=== Material for this task ===

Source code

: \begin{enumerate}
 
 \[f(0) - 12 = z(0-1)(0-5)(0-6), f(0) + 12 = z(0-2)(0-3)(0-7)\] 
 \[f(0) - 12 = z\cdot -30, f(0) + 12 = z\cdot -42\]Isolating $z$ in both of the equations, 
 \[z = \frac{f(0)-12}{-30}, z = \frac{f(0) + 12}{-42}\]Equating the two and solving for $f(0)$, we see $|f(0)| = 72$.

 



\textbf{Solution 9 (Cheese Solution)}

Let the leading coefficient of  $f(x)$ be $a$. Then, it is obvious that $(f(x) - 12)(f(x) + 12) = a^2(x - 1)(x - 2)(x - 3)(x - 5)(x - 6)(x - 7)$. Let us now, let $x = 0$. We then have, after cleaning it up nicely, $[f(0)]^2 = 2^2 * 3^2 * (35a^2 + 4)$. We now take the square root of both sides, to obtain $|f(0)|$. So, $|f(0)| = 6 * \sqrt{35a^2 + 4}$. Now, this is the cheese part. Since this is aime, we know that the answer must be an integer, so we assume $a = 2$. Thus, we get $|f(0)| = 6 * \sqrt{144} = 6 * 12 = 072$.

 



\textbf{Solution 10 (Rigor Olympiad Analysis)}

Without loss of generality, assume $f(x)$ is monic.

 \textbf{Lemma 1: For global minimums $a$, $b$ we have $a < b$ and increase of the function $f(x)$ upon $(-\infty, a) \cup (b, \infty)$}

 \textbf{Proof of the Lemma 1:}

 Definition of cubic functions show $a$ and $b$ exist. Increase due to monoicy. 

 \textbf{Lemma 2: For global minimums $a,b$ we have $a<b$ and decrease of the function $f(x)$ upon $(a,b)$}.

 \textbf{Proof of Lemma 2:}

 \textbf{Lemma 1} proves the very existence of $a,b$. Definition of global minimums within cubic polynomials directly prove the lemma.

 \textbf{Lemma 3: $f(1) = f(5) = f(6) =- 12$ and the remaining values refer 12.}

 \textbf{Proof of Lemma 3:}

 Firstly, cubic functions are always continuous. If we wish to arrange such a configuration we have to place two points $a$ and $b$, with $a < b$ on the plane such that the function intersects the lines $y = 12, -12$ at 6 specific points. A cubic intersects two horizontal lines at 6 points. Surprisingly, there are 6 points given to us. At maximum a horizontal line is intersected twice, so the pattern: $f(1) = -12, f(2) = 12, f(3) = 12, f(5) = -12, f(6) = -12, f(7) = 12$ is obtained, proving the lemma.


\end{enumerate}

===

* Problem to solve *
All entries shown above should be duplicated without a single difference.

* Answer to the exercise *
Source code

: \begin{enumerate}
 
 \[f(0) - 12 = z(0-1)(0-5)(0-6), f(0) + 12 = z(0-2)(0-3)(0-7)\] 
 \[f(0) - 12 = z\cdot -30, f(0) + 12 = z\cdot -42\]Isolating $z$ in both of the equations, 
 \[z = \frac{f(0)-12}{-30}, z = \frac{f(0) + 12}{-42}\]Equating the two and solving for $f(0)$, we see $|f(0)| = 72$.

 



\textbf{Solution 9 (Cheese Solution)}

Let the leading coefficient of  $f(x)$ be $a$. Then, it is obvious that $(f(x) - 12)(f(x) + 12) = a^2(x - 1)(x - 2)(x - 3)(x - 5)(x - 6)(x - 7)$. Let us now, let $x = 0$. We then have, after cleaning it up nicely, $[f(0)]^2 = 2^2 * 3^2 * (35a^2 + 4)$. We now take the square root of both sides, to obtain $|f(0)|$. So, $|f(0)| = 6 * \sqrt{35a^2 + 4}$. Now, this is the cheese part. Since this is aime, we know that the answer must be an integer, so we assume $a = 2$. Thus, we get $|f(0)| = 6 * \sqrt{144} = 6 * 12 = 072$.

 



\textbf{Solution 10 (Rigor Olympiad Analysis)}

Without loss of generality, assume $f(x)$ is monic.

 \textbf{Lemma 1: For global minimums $a$, $b$ we have $a < b$ and increase of the function $f(x)$ upon $(-\infty, a) \cup (b, \infty)$}

 \textbf{Proof of the Lemma 1:}

 Definition of cubic functions show $a$ and $b$ exist. Increase due to monoicy. 

 \textbf{Lemma 2: For global minimums $a,b$ we have $a<b$ and decrease of the function $f(x)$ upon $(a,b)$}.

 \textbf{Proof of Lemma 2:}

 \textbf{Lemma 1} proves the very existence of $a,b$. Definition of global minimums within cubic polynomials directly prove the lemma.

 \textbf{Lemma 3: $f(1) = f(5) = f(6) =- 12$ and the remaining values refer 12.}

 \textbf{Proof of Lemma 3:}

 Firstly, cubic functions are always continuous. If we wish to arrange such a configuration we have to place two points $a$ and $b$, with $a < b$ on the plane such that the function intersects the lines $y = 12, -12$ at 6 specific points. A cubic intersects two horizontal lines at 6 points. Surprisingly, there are 6 points given to us. At maximum a horizontal line is intersected twice, so the pattern: $f(1) = -12, f(2) = 12, f(3) = 12, f(5) = -12, f(6) = -12, f(7) = 12$ is obtained, proving the lemma.


\end{enumerate}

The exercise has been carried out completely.